LISMORE City Council has been accused of heartlessness after forcing an 82-year-old mobile soup kitchen operator off the road.
Two weeks ago Darcy Goodwin, who runs Five Loaves Mobile Soup Kitchen, said he was approached by a council health inspector who found a live cockroach in the back of his van which he uses to transport food for the needy.
The health inspector ordered Mr Goodwin to have the van cleaned and not to drive with food in it until he had passed another council inspection or else risk a $600 fine.
Despite having the van professionally fumigated and cleaned with a pressure gun, plus cleaning it three times himself, the health inspector on Monday morning again refused permission for him to transport food until he cleaned the van's rubber window seals.
Mr Goodwin, who feeds around 150 disadvantaged people every week, said council had thrown his much needed service into jeopardy.

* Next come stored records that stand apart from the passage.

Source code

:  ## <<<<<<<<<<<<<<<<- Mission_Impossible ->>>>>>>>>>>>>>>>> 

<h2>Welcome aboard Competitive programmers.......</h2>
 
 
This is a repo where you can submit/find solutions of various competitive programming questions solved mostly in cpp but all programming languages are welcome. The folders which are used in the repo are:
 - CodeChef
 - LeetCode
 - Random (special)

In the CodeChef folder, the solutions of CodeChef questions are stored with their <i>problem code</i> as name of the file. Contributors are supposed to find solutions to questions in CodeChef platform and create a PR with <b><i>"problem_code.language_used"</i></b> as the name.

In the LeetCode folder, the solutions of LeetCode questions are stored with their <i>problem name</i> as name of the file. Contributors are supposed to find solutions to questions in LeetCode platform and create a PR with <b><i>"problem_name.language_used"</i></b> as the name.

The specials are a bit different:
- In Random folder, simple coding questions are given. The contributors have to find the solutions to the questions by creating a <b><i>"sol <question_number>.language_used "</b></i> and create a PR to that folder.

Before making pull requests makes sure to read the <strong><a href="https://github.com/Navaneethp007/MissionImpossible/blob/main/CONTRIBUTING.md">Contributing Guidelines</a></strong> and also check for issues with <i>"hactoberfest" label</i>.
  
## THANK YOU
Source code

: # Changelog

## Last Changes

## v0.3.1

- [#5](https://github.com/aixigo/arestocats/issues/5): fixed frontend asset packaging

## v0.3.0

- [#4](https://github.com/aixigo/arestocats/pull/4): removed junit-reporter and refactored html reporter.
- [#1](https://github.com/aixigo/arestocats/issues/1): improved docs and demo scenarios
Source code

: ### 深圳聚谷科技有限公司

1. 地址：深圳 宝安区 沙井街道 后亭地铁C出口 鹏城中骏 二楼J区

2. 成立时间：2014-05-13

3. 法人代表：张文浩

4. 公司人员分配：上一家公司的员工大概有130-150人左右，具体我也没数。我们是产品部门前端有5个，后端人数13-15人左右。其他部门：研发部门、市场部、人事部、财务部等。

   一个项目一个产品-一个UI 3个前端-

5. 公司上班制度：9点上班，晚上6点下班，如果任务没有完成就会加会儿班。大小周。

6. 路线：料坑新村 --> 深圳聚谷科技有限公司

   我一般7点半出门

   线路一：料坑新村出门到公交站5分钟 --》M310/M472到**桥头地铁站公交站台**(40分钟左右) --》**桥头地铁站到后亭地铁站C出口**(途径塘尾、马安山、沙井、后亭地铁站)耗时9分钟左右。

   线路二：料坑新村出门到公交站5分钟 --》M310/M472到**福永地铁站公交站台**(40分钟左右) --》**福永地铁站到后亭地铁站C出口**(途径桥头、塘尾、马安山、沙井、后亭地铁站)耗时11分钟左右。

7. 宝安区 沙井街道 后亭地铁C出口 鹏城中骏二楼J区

"I've been threatened that $600 would be the fine if I'm caught with a loaf of bread," he said.
"I've been on the road for 25 years and this is the first time I've ever had harassment from council."
Five Loaves volunteer Barry Usher said dozens of needy people had already gone without meals thanks to the van being forced off the road by an over-zealous health inspector.
"If you saw the people who were eating the food they'd eat the bloody cockroaches," Mr Usher said.
Council public health officer Cameron Smith said while they recognised Mr Goodwin's good work, it was important that council complied with the Food Act 2003.
"Council services and provides repairs to Mr Goodwin's vehicles and during a routine service it was identified there may need to be improvements to the food safety measures," Mr Smith said.
"Council and food safety staff have been working with Mr Goodwin to ensure food safety standards are up to scratch."
After another inspection on Monday afternoon, Mr Goodwin was permitted back on the road.